Even as I get older and  — ahem — more respectable, it bores me to do things slowly and methodically, but ultimately, we made the right choice. Sure, I'd love to see change happen through punk rock, bold art, and strong words, but change doesn't happen overnight, and no one likes to be shown up — especially those with initials in their job titles — and the letter, signed by 50 employees might have seemed a bit mutinous to our paycheck-endorsers. Sometimes, it’s simply not necessary to fight corporate city hall loudly, as morally empowering as it might feel at the time. In fact, if we had, we might have more easily forgotten our cause after getting a lip service response. Instead, we now have a hugely successful locally-grown initiative that is indeed the model of conservation we’d hoped for.

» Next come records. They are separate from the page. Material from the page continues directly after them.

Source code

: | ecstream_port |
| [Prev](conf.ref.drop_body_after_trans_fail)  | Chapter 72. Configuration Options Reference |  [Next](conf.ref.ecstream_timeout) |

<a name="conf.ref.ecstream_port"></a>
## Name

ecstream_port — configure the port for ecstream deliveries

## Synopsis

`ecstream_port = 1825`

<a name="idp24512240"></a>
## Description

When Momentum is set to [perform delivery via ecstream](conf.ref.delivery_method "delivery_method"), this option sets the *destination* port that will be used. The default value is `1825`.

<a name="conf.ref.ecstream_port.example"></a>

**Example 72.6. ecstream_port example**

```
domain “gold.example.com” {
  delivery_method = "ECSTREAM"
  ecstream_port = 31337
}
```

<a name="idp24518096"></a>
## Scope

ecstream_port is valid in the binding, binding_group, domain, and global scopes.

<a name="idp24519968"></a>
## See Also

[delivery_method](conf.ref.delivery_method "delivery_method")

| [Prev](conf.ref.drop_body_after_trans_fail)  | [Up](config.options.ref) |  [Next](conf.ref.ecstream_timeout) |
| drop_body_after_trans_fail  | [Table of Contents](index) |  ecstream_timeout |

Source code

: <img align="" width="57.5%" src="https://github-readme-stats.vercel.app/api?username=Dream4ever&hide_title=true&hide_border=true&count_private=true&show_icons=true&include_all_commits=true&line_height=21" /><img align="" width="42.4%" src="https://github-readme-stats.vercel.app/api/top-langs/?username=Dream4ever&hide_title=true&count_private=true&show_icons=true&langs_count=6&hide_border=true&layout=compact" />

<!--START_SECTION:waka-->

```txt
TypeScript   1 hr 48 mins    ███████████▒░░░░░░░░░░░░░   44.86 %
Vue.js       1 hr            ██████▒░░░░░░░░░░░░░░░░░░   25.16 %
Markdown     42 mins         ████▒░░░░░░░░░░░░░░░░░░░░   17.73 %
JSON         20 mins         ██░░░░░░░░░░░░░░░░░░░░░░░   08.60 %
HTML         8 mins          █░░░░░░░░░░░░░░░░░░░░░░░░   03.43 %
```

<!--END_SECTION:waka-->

Thanks to buy-in from the site manager, and local facilities, IT, and business unit group heads, as well as excellent employee support, the initiative within months reached our initial goal of reducing the amount of electricity our site uses by 100,000 kilowatt hours (kW h), annualized, and we have since saved another 50,000 kW h per year.

Electronic_wastejpg_2At our site of approximately 300 employees, computers outnumber people nearly five to one, so clearly there was some (as the suits like to say) “low-hanging fruit” to be had. Thus, our biggest gains have been made not by changing expensive building systems like HV/AC, but by improving inefficiencies in our computing operations. We’ve given away unused equipment, shut down rarely-used equipment, set machines to power-savings mode, and asked fellow employees to forgo power-draining "screen savers" (that’s right, kids, it takes a lot of CPU power to draw those pretty multicolor 3D pipe designs and such) in favor of turning off their monitors when they leave for the night. Electricity rates vary, so cost savings are somewhat tough to estimate (certainly over $20,000 per year though), but in terms of usage, our simple housekeeping measures have so far conserved enough energy to power 18 average New England homes, yearly.

What’s more, we haven’t spent any corporate funds to achieve our substantial savings. We even convinced our vending machine contractor to install on our soda machines energy miser sensors, which power up a machine only when they detect motion (i.e., a customer), while maintaining beverage temperature as necessary.

PipesIn addition, we’ve greatly changed the way that we use the computing power we do have — not only centralizing data storage on robust servers, but sharing their processing power as well. We then access those servers not with power-hungry tower-style computers, but with laptops which, on the average, use one-quarter the power of most bigger, desktop CPUs.

We’ve continued to maintain, not increase, our energy usage, and to share information with other sites and encourage them to set up similar local initiatives, and have slowly — and successfully — been pushing energy awareness and savings up the chain of command. We’ve even been cited positively by corporate executive staff, when asked what we as a company are doing to green up.

Not bad for a few local folks with a chip on their collective shoulder and a hopeful eye toward change. Our grass-roots solution demanded that we change first — not simply talk the talk of revolution — and it ultimately proved far more effective than our initial demand for that same change in corporate. Our well-written and thoughtful letter to corporate would have been, essentially, an op-ed piece without a newspaper to print it and only a very small audience to read it.

The tendency in most large corporations is toward apathy and wastefulness, but it needn’t be. Sure, we’re all more thrifty at home than at work, but what a simple thing it is to turn off the lights when you're done in the copy room, or to police up computers left on in empty cubes. It’s no skin off my nose, and though I’d rather see executive pay come back in line with say, reality, wastefulness breeds more wastefulness, and it’d be nice if the suits had fewer excuses when it’s time for raises to be handed down to those of us toiling in the mines.